Barcellona, in manette banda di giovani rapinatori

Barcellona, in manette banda di giovani rapinatori

Barcellona, in manette banda di giovani rapinatori

martedì 11 Marzo 2008 - 12:12

Il commissariato di Polizia di Barcellona ha chiuso il cerchio intorno ad una banda di giovani rapinatori che hanno messo a segno cinque colpi tra il 2004 e il 2007 e altri due li avevano progettati. Ad inchiodarli sono state le intercettazioni telefoniche ed ambientali della polizia che, grazie alle cimici, hanno seguito in diretta alcune rapine sventate.

Le ordinanze custodiali in carcere per Giuseppe Calabrese, 24 anni, Mariano Calabrò, 22, Filippo Genovese, 22, e Giovanni Sofia, 24, sono state firmate dal gip Marisa Salvo su richiesta del pm Michele Martorelli.

I ragazzi sono accusati di associazione a delinquere finalizzata ai furti e alle rapine.

Secondo gli investigatori si tratta di una banda di giovani cani sciolti che, armati, avevano messo a ferro e fuoco i dintorni di Barcellona mettendo a segno rapine ai danni di tabaccherie ed altri esercizi commerciali.

I ragazzi erano da tempo sotto l’occhio vigile degli agenti; la svolta è arrivata il 2 novembre quando Sofia e Genovese sono stati arrestati per la rapina ai danni di un hard discount di Terme Vigliatore.

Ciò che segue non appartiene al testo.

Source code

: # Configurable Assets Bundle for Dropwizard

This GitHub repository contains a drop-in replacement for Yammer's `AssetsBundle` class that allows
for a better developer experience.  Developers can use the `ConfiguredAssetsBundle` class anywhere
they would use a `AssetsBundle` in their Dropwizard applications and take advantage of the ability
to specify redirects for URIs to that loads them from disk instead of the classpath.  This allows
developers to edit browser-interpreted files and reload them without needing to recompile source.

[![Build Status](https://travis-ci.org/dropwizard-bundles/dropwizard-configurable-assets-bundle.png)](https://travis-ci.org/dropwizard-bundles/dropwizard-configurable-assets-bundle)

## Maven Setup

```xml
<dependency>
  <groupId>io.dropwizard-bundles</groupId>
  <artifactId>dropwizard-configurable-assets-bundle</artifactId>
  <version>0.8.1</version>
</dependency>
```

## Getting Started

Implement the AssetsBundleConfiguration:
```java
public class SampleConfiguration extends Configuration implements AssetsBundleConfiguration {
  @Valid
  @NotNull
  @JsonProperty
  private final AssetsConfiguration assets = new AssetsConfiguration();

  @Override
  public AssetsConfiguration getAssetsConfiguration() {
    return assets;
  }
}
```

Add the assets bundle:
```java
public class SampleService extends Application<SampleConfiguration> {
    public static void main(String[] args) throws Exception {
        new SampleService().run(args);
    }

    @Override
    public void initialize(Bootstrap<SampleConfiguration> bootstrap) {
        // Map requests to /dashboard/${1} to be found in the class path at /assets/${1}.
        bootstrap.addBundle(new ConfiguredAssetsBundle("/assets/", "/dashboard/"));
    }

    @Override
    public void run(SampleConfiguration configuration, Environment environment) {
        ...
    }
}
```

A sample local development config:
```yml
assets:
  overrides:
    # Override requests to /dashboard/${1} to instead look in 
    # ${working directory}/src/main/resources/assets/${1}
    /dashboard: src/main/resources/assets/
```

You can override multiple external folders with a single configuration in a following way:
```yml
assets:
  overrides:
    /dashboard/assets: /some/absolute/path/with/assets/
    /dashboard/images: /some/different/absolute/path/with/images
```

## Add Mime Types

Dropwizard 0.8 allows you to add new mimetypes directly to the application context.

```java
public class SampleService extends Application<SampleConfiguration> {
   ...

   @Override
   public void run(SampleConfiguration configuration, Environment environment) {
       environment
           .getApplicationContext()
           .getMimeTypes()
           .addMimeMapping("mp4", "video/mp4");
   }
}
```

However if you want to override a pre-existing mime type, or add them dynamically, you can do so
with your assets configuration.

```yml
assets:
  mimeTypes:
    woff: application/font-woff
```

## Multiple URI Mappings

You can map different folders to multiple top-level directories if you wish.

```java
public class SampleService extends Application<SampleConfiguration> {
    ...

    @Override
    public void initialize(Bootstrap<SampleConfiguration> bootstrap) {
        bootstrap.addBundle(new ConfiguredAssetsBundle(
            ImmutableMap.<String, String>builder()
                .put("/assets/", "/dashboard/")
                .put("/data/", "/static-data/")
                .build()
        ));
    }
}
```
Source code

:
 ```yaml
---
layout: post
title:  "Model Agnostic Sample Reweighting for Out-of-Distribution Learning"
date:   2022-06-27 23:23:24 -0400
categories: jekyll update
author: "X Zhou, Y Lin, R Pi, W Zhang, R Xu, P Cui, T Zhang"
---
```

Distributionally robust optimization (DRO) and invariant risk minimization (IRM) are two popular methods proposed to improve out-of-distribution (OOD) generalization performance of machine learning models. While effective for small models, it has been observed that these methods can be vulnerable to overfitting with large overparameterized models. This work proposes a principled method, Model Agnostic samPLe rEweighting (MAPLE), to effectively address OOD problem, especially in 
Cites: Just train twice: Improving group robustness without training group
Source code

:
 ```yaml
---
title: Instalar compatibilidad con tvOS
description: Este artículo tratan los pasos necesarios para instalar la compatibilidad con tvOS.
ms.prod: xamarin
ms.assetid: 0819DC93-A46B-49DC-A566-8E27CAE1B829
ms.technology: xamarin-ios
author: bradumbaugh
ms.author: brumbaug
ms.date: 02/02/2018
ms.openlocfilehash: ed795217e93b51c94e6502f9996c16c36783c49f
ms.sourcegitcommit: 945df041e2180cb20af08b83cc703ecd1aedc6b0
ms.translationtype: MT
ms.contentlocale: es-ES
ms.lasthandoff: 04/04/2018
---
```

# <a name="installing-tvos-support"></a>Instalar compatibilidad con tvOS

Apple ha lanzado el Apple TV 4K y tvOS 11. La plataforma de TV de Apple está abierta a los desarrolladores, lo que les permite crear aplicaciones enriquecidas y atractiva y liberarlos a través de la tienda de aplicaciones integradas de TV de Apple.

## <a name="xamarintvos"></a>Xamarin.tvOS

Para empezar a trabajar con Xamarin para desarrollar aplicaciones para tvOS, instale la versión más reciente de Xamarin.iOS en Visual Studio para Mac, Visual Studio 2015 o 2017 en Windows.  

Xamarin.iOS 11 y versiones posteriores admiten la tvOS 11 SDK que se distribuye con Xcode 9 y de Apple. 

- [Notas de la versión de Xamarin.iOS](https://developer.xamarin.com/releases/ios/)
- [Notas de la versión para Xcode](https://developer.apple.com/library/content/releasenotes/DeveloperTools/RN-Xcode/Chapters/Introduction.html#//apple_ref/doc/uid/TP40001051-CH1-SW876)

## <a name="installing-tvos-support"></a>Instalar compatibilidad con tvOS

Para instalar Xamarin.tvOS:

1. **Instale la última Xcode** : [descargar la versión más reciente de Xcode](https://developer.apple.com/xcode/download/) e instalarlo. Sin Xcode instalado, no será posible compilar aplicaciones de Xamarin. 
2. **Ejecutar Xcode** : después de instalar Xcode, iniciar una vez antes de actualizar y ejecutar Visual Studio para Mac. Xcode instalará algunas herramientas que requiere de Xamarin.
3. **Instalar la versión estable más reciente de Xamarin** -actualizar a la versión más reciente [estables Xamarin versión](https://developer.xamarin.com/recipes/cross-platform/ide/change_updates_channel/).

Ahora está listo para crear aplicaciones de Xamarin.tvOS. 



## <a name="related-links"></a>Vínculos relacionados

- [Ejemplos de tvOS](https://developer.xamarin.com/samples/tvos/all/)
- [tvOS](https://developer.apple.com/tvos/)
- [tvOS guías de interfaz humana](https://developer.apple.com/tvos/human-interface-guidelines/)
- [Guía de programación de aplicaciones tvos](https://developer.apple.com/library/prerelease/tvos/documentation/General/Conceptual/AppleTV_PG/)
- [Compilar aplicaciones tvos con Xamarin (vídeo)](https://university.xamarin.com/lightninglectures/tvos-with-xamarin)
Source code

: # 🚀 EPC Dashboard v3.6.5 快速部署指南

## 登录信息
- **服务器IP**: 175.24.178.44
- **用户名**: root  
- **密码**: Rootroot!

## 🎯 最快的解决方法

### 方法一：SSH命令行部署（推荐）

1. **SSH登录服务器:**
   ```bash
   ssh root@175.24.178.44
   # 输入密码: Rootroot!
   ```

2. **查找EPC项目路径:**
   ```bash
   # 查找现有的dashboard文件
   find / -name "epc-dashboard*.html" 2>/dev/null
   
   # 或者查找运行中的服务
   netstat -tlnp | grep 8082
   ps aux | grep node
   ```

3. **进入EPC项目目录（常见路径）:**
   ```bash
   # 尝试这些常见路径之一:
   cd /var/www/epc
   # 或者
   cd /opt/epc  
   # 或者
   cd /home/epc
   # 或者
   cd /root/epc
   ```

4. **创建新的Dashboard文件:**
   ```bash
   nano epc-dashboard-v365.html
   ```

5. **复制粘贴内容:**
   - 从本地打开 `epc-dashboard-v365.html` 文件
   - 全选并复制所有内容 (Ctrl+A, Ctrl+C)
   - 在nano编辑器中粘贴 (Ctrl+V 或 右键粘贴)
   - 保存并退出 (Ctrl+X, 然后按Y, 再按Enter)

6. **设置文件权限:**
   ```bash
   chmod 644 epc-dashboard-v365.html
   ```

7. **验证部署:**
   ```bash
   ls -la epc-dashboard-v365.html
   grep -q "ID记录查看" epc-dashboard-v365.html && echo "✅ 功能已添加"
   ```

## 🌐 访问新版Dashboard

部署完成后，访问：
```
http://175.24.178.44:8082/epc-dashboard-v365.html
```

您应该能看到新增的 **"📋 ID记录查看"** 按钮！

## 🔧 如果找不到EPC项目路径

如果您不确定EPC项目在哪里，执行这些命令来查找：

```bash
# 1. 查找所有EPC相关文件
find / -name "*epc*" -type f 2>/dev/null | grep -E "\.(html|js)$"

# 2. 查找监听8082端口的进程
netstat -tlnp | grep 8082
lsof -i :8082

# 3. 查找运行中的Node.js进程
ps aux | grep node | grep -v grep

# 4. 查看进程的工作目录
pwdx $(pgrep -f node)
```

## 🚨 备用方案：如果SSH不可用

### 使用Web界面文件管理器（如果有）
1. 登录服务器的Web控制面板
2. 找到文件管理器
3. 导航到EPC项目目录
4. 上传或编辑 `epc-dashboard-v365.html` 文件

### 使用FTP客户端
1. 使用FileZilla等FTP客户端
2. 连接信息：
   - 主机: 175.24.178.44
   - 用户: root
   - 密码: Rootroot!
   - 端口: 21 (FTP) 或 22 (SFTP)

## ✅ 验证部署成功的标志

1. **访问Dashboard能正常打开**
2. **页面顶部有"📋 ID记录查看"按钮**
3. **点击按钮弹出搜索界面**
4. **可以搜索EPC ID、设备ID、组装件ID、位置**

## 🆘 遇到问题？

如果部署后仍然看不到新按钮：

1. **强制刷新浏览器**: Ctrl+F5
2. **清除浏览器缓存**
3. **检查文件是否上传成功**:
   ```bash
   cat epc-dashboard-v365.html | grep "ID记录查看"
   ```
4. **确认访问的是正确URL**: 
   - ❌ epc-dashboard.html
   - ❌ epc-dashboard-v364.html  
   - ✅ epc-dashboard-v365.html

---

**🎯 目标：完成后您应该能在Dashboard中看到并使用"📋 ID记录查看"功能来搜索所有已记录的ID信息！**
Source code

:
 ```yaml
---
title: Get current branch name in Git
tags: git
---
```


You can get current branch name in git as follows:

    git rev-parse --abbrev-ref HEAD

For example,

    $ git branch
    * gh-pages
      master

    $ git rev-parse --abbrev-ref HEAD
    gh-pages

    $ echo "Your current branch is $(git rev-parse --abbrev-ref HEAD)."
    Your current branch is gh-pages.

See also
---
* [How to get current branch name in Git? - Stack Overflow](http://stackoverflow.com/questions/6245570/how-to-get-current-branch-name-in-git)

La banda capeggiata da Genovese a dicembre dell’anno prima si era portata via 2500 euro e 65 stecche di sigarette da una tabaccheria di Terme Vigliatore; a dicembre dell’anno successivo hanno tentato una rapina alla Banca Popolare Italiana di Torregrotta, dove avevano tentato di segare le sbarre di una finestra laterale con un seghetto e non essendoci riusciti hanno tentato di rubare un più efficace cannello laser in un’autofficina, ma sono stati messi in fuga dai cani.

Un altro colpo era fallito nel dicembre del 2004 ad una sala giochi di Barcellona, in quanto avevano tentato di forzare la saracinesca ma avevano poi dovuto desistere perché c’era la polizia nei dintorni. Nel febbraio del 2007, invece, si erano portati via 300 euro da una tabaccheria di Mazzarrà Sant’Andrea; nel maggio successivo avevano svaligiato un deposito di abbigliamento di Barcellona per un bottino di centinaia di giacconi e abbigliamento vario, mentre nell’aprile precedente uno di loro si era portato via da un centro di surgelati 200 euro in contanti e pesce per 2000 euro.

In totale sono accusati di cinque rapine consumate e due tentate.